### WORK TO COMPLETE
Print the lines that run from the line with "ramales de conexión, serán" to the line with "ramales de conexión a", keeping both end lines, exactly as they appear in the entries below, and nothing else.

Records from a dataset:
::::
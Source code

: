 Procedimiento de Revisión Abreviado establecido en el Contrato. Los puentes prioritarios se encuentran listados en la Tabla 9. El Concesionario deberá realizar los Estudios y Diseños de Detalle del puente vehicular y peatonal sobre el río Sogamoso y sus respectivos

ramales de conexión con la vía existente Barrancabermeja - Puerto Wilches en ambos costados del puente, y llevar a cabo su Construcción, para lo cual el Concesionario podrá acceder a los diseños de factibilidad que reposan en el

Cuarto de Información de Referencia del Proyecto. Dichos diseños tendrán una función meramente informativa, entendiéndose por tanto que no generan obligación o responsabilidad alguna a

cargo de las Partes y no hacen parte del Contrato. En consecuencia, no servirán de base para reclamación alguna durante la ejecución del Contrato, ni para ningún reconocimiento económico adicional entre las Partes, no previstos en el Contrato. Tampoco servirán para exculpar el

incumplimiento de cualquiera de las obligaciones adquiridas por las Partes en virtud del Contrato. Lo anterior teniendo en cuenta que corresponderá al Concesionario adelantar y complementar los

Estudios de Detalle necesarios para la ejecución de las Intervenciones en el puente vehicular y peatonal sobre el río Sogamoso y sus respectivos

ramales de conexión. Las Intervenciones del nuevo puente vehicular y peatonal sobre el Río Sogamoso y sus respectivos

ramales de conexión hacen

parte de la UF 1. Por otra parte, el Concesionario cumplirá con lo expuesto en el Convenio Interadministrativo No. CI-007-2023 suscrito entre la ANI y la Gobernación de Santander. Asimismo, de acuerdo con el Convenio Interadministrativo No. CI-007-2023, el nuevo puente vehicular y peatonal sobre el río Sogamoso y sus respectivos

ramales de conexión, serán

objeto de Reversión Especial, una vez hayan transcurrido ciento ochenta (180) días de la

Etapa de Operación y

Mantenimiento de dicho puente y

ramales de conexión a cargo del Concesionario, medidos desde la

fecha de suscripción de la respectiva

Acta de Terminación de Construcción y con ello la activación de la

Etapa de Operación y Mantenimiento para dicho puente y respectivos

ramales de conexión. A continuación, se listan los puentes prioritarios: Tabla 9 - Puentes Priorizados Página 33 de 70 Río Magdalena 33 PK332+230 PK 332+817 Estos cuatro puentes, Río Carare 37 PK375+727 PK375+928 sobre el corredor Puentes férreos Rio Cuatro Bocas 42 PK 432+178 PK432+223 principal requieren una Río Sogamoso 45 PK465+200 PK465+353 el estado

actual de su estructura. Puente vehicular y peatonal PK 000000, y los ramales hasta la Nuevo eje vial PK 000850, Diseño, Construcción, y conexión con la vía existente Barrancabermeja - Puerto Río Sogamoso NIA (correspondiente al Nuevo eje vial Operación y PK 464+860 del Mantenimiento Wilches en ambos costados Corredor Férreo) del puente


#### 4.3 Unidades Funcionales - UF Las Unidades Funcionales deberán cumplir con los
::::
### SOLUTION TO THIS TASK
ramales de conexión, serán

objeto de Reversión Especial, una vez hayan transcurrido ciento ochenta (180) días de la

Etapa de Operación y

Mantenimiento de dicho puente y

ramales de conexión a cargo del Concesionario, medidos desde la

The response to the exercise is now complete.